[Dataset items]
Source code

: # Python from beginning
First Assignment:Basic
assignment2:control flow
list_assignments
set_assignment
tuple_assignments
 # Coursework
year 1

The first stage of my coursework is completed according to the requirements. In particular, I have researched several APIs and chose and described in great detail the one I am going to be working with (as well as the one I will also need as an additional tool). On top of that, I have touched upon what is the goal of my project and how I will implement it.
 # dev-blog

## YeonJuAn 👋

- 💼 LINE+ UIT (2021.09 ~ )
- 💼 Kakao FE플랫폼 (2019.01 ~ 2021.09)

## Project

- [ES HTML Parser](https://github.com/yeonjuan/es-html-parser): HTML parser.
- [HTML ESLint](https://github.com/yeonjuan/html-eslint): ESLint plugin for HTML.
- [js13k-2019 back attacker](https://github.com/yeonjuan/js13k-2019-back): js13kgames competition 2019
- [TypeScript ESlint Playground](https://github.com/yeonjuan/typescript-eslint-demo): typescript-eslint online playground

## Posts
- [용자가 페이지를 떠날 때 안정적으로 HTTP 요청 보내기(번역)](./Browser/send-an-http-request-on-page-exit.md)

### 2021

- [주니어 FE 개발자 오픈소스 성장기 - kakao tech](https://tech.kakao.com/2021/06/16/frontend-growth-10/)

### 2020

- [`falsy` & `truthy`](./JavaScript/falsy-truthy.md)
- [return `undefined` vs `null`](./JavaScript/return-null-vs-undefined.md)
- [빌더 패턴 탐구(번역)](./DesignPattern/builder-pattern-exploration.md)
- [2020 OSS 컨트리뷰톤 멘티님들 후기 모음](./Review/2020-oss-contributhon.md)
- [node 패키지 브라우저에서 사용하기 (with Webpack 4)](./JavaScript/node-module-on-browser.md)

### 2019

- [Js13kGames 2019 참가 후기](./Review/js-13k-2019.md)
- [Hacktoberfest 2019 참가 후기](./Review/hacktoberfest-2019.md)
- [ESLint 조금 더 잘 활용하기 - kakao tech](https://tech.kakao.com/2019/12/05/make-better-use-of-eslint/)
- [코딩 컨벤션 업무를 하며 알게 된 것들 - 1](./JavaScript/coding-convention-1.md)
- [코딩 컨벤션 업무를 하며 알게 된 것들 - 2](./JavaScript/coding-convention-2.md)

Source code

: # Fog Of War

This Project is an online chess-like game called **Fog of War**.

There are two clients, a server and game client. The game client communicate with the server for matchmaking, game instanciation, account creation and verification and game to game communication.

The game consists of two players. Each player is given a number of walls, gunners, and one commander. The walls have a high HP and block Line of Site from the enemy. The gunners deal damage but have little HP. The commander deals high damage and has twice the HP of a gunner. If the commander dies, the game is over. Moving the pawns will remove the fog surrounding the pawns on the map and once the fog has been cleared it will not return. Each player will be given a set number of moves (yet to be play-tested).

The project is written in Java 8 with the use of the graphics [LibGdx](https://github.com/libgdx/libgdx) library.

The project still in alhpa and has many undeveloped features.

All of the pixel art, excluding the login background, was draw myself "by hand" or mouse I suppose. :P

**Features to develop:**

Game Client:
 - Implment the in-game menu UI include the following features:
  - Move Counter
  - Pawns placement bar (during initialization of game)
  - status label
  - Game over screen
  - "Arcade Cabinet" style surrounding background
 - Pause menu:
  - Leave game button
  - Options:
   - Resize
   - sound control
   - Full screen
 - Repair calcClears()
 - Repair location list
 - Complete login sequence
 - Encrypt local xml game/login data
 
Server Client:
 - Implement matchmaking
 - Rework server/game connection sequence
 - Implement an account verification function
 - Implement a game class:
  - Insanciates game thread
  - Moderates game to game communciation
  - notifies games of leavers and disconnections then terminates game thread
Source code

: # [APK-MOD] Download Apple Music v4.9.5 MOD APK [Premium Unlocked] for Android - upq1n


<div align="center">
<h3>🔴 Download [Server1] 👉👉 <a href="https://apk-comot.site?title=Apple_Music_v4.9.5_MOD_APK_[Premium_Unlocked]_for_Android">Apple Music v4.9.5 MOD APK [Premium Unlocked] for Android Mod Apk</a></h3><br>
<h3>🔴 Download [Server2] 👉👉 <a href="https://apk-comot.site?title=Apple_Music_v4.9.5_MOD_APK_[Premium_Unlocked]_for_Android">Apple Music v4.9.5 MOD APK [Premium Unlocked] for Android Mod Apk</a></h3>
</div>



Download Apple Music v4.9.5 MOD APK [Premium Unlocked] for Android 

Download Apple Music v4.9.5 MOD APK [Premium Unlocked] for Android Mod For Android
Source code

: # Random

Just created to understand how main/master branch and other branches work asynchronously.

[YOUR ASSIGNMENT]: Copy the records above exactly, beginning at the line that contains "tuple_assignments" and stopping after the line that contains "- [TypeScript ESlint".

[EXPECTED ANSWER]:
tuple_assignments
 # Coursework
year 1

The first stage of my coursework is completed according to the requirements. In particular, I have researched several APIs and chose and described in great detail the one I am going to be working with (as well as the one I will also need as an additional tool). On top of that, I have touched upon what is the goal of my project and how I will implement it.
 # dev-blog

## YeonJuAn 👋

- 💼 LINE+ UIT (2021.09 ~ )
- 💼 Kakao FE플랫폼 (2019.01 ~ 2021.09)

## Project

- [ES HTML Parser](https://github.com/yeonjuan/es-html-parser): HTML parser.
- [HTML ESLint](https://github.com/yeonjuan/html-eslint): ESLint plugin for HTML.
- [js13k-2019 back attacker](https://github.com/yeonjuan/js13k-2019-back): js13kgames competition 2019
- [TypeScript ESlint Playground](https://github.com/yeonjuan/typescript-eslint-demo): typescript-eslint online playground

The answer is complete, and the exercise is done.